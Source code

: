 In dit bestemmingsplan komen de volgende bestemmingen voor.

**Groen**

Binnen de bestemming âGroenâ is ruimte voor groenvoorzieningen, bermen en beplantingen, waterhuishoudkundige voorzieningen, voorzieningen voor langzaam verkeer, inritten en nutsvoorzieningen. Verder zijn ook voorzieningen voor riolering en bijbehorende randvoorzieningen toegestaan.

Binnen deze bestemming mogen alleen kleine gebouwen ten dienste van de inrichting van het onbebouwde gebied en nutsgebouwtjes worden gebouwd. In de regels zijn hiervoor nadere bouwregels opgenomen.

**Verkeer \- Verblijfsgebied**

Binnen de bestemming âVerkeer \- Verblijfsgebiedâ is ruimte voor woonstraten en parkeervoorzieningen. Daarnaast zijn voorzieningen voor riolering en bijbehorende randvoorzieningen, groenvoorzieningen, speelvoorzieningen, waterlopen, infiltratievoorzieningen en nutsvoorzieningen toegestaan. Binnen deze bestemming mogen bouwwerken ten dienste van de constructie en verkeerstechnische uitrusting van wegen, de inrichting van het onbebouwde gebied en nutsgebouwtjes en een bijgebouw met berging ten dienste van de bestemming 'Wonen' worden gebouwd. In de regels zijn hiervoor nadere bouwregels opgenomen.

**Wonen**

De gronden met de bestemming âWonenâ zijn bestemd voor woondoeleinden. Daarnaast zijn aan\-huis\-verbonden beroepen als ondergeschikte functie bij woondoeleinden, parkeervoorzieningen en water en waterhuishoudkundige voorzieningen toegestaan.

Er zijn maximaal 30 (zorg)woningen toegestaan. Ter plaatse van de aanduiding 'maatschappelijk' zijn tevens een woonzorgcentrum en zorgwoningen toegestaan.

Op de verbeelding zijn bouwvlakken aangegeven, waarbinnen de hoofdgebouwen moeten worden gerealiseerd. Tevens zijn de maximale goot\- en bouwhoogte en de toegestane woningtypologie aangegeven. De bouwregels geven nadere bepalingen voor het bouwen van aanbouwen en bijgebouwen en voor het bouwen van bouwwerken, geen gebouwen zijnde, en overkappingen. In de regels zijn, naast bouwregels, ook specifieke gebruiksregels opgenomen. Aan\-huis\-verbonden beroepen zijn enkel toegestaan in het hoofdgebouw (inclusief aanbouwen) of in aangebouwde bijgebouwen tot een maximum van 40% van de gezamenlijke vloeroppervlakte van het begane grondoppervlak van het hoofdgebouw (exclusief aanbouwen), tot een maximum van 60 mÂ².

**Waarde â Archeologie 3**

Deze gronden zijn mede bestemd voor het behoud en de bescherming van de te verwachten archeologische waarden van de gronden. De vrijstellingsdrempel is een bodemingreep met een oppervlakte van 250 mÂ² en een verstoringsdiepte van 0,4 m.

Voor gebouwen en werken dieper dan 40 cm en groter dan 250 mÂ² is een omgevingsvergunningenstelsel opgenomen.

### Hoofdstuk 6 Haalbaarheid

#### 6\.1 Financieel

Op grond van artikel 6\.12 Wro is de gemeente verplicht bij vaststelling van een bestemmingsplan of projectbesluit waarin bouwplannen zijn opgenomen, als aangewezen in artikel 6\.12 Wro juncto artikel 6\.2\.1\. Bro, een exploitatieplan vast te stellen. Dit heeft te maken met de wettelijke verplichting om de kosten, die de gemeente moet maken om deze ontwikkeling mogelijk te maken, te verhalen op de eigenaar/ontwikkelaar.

..............................

What to do → Repeat only what runs from the line holding "Deze gronden zijn" to the end of the data, keeping every line exactly as written, first and last included.

Response to this exercise →
Deze gronden zijn mede bestemd voor het behoud en de bescherming van de te verwachten archeologische waarden van de gronden. De vrijstellingsdrempel is een bodemingreep met een oppervlakte van 250 mÂ² en een verstoringsdiepte van 0,4 m.

Voor gebouwen en werken dieper dan 40 cm en groter dan 250 mÂ² is een omgevingsvergunningenstelsel opgenomen.

### Hoofdstuk 6 Haalbaarheid

#### 6\.1 Financieel

Op grond van artikel 6\.12 Wro is de gemeente verplicht bij vaststelling van een bestemmingsplan of projectbesluit waarin bouwplannen zijn opgenomen, als aangewezen in artikel 6\.12 Wro juncto artikel 6\.2\.1\. Bro, een exploitatieplan vast te stellen. Dit heeft te maken met de wettelijke verplichting om de kosten, die de gemeente moet maken om deze ontwikkeling mogelijk te maken, te verhalen op de eigenaar/ontwikkelaar.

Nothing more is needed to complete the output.